- **Work required**
Copy out exactly the line that contains "Hover your mouse" and all lines following it to the end of the data.

Stored data entries:
+--
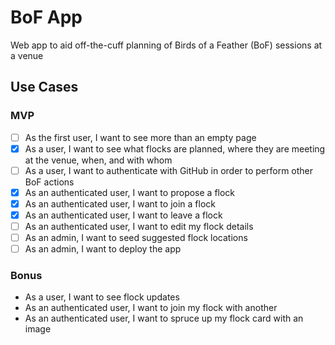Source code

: # BoF App

Web app to aid off-the-cuff planning of Birds of a Feather (BoF) sessions at a venue

## Use Cases

### MVP

* [ ] As the first user, I want to see more than an empty page
* [X] As a user, I want to see what flocks are planned, where they are meeting at the venue, when, and with whom
* [ ] As a user, I want to authenticate with GitHub in order to perform other BoF actions
* [X] As an authenticated user, I want to propose a flock
* [X] As an authenticated user, I want to join a flock
* [X] As an authenticated user, I want to leave a flock
* [ ] As an authenticated user, I want to edit my flock details
* [ ] As an admin, I want to seed suggested flock locations
* [ ] As an admin, I want to deploy the app

### Bonus

* As a user, I want to see flock updates
* As an authenticated user, I want to join my flock with another
* As an authenticated user, I want to spruce up my flock card with an image
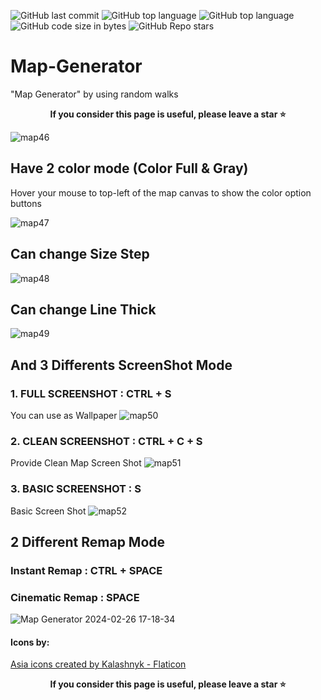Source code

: ![GitHub last commit](https://img.shields.io/github/last-commit/UFTHaq/Map-Generator?style=for-the-badge)
![GitHub top language](https://img.shields.io/github/languages/top/UFTHaq/Map-Generator?logo=cpp&style=for-the-badge)
![GitHub top language](https://img.shields.io/github/languages/top/UFTHaq/Map-Generator?label=Raylib&logo=raylib&logoColor=black&style=for-the-badge)
![GitHub code size in bytes](https://img.shields.io/github/languages/code-size/UFTHaq/Map-Generator?style=for-the-badge)
![GitHub Repo stars](https://img.shields.io/github/stars/UFTHaq/Map-Generator?color=red&style=for-the-badge)

# Map-Generator
"Map Generator" by using random walks

<p align="center">
  <b>If you consider this page is useful, please leave a star ⭐</b>
</p>

![map46](https://github.com/UFTHaq/Map-Generator/assets/104829519/dd452ed0-39cf-4636-af9d-11eb5c06bcef)

## Have 2 color mode (Color Full & Gray)
Hover your mouse to top-left of the map canvas to show the color option buttons

![map47](https://github.com/UFTHaq/Map-Generator/assets/104829519/9895f621-0d93-4cdf-bd8c-b9d745c13db1)

## Can change Size Step
![map48](https://github.com/UFTHaq/Map-Generator/assets/104829519/519bd20e-b72b-4dfd-bfc7-96239948e162)

## Can change Line Thick
![map49](https://github.com/UFTHaq/Map-Generator/assets/104829519/e40349eb-cf55-436c-a5e3-88fd5d9ef288)

## And 3 Differents ScreenShot Mode

### 1. FULL SCREENSHOT : CTRL + S
You can use as Wallpaper
![map50](https://github.com/UFTHaq/Map-Generator/assets/104829519/839478f7-dce5-4a47-94c1-483208cad1db)

### 2. CLEAN SCREENSHOT : CTRL + C + S
Provide Clean Map Screen Shot
![map51](https://github.com/UFTHaq/Map-Generator/assets/104829519/7464c047-4f2b-4287-9cb8-259368fc7cfc)

### 3. BASIC SCREENSHOT : S
Basic Screen Shot
![map52](https://github.com/UFTHaq/Map-Generator/assets/104829519/ff3cbce6-fdcf-4e94-81be-ae3b032deea3)

## 2 Different Remap Mode 

### Instant Remap : CTRL + SPACE
### Cinematic Remap : SPACE

![Map Generator 2024-02-26 17-18-34](https://github.com/UFTHaq/Map-Generator/assets/104829519/d14c929b-ec53-4203-884b-d69e2413d39a)


#### Icons by:
<a href="https://www.flaticon.com/free-icons/asia" title="asia icons">Asia icons created by Kalashnyk - Flaticon</a>


<p align="center">
  <b>If you consider this page is useful, please leave a star ⭐</b>
</p>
+--
- **Exercise answer**
Hover your mouse to top-left of the map canvas to show the color option buttons

![map47](https://github.com/UFTHaq/Map-Generator/assets/104829519/9895f621-0d93-4cdf-bd8c-b9d745c13db1)

## Can change Size Step
![map48](https://github.com/UFTHaq/Map-Generator/assets/104829519/519bd20e-b72b-4dfd-bfc7-96239948e162)

## Can change Line Thick
![map49](https://github.com/UFTHaq/Map-Generator/assets/104829519/e40349eb-cf55-436c-a5e3-88fd5d9ef288)

## And 3 Differents ScreenShot Mode

### 1. FULL SCREENSHOT : CTRL + S
You can use as Wallpaper
![map50](https://github.com/UFTHaq/Map-Generator/assets/104829519/839478f7-dce5-4a47-94c1-483208cad1db)

### 2. CLEAN SCREENSHOT : CTRL + C + S
Provide Clean Map Screen Shot
![map51](https://github.com/UFTHaq/Map-Generator/assets/104829519/7464c047-4f2b-4287-9cb8-259368fc7cfc)

### 3. BASIC SCREENSHOT : S
Basic Screen Shot
![map52](https://github.com/UFTHaq/Map-Generator/assets/104829519/ff3cbce6-fdcf-4e94-81be-ae3b032deea3)

## 2 Different Remap Mode 

### Instant Remap : CTRL + SPACE
### Cinematic Remap : SPACE

![Map Generator 2024-02-26 17-18-34](https://github.com/UFTHaq/Map-Generator/assets/104829519/d14c929b-ec53-4203-884b-d69e2413d39a)


#### Icons by:
<a href="https://www.flaticon.com/free-icons/asia" title="asia icons">Asia icons created by Kalashnyk - Flaticon</a>


<p align="center">
  <b>If you consider this page is useful, please leave a star ⭐</b>
</p>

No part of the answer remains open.